EXERCISE DESCRIPTION – From the first line to the last, output the data exactly as it stands, minus its pictures.
***** DATASET *****
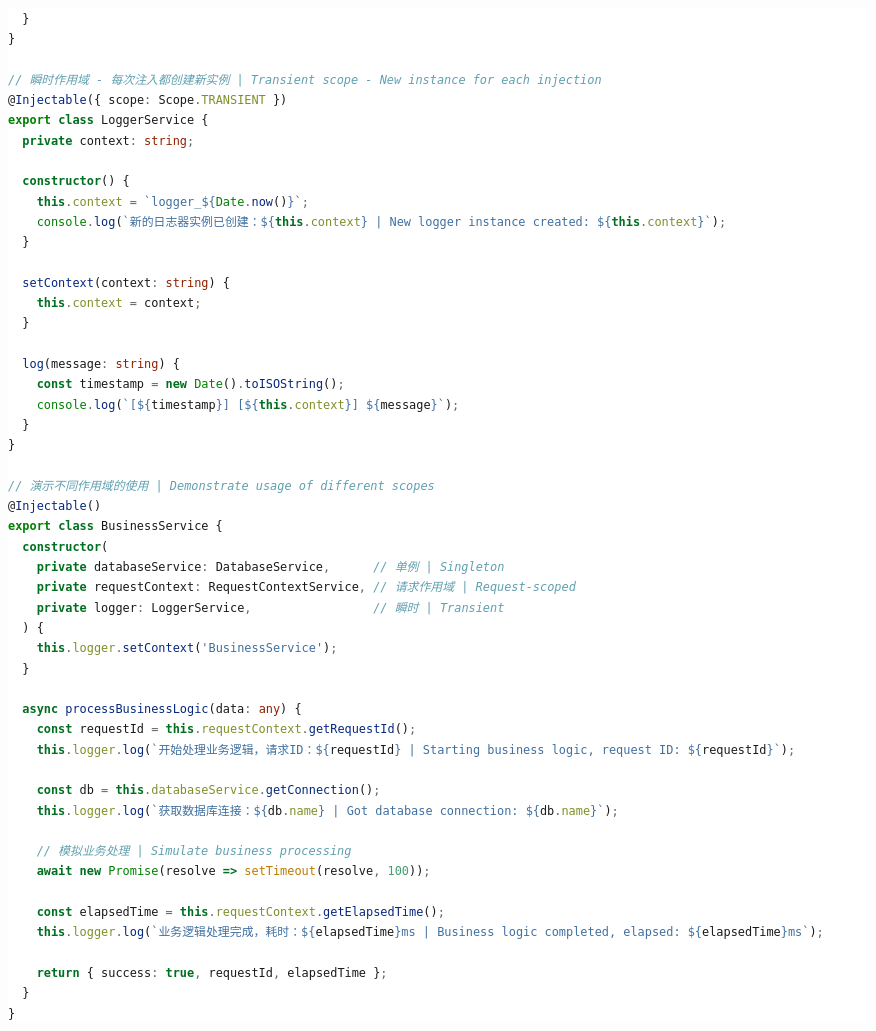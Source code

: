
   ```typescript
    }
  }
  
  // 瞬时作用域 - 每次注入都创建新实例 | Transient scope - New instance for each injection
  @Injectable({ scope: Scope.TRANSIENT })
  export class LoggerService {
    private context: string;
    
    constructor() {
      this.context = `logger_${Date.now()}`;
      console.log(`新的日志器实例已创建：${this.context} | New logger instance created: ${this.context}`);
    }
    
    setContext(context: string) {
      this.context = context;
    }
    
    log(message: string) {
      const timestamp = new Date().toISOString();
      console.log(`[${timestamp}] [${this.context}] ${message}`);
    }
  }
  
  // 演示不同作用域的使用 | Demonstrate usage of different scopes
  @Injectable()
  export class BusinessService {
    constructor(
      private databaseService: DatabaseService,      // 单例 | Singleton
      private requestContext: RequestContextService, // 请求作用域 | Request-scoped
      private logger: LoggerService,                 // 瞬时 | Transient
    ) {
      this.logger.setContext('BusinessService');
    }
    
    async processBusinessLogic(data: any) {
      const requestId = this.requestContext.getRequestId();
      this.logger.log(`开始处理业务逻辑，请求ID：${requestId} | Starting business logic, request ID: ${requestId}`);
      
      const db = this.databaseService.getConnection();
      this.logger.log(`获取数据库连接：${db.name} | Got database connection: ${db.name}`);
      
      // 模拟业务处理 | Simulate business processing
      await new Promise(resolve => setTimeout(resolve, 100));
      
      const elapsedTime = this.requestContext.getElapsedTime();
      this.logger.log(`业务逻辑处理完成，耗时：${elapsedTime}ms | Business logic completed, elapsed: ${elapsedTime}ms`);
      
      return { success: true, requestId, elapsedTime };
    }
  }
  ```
*****
ANSWER AREA –
Source code

:
   ```typescript
    }
  }
  
  // 瞬时作用域 - 每次注入都创建新实例 | Transient scope - New instance for each injection
  @Injectable({ scope: Scope.TRANSIENT })
  export class LoggerService {
    private context: string;
    
    constructor() {
      this.context = `logger_${Date.now()}`;
      console.log(`新的日志器实例已创建：${this.context} | New logger instance created: ${this.context}`);
    }
    
    setContext(context: string) {
      this.context = context;
    }
    
    log(message: string) {
      const timestamp = new Date().toISOString();
      console.log(`[${timestamp}] [${this.context}] ${message}`);
    }
  }
  
  // 演示不同作用域的使用 | Demonstrate usage of different scopes
  @Injectable()
  export class BusinessService {
    constructor(
      private databaseService: DatabaseService,      // 单例 | Singleton
      private requestContext: RequestContextService, // 请求作用域 | Request-scoped
      private logger: LoggerService,                 // 瞬时 | Transient
    ) {
      this.logger.setContext('BusinessService');
    }
    
    async processBusinessLogic(data: any) {
      const requestId = this.requestContext.getRequestId();
      this.logger.log(`开始处理业务逻辑，请求ID：${requestId} | Starting business logic, request ID: ${requestId}`);
      
      const db = this.databaseService.getConnection();
      this.logger.log(`获取数据库连接：${db.name} | Got database connection: ${db.name}`);
      
      // 模拟业务处理 | Simulate business processing
      await new Promise(resolve => setTimeout(resolve, 100));
      
      const elapsedTime = this.requestContext.getElapsedTime();
      this.logger.log(`业务逻辑处理完成，耗时：${elapsedTime}ms | Business logic completed, elapsed: ${elapsedTime}ms`);
      
      return { success: true, requestId, elapsedTime };
    }
  }
  ```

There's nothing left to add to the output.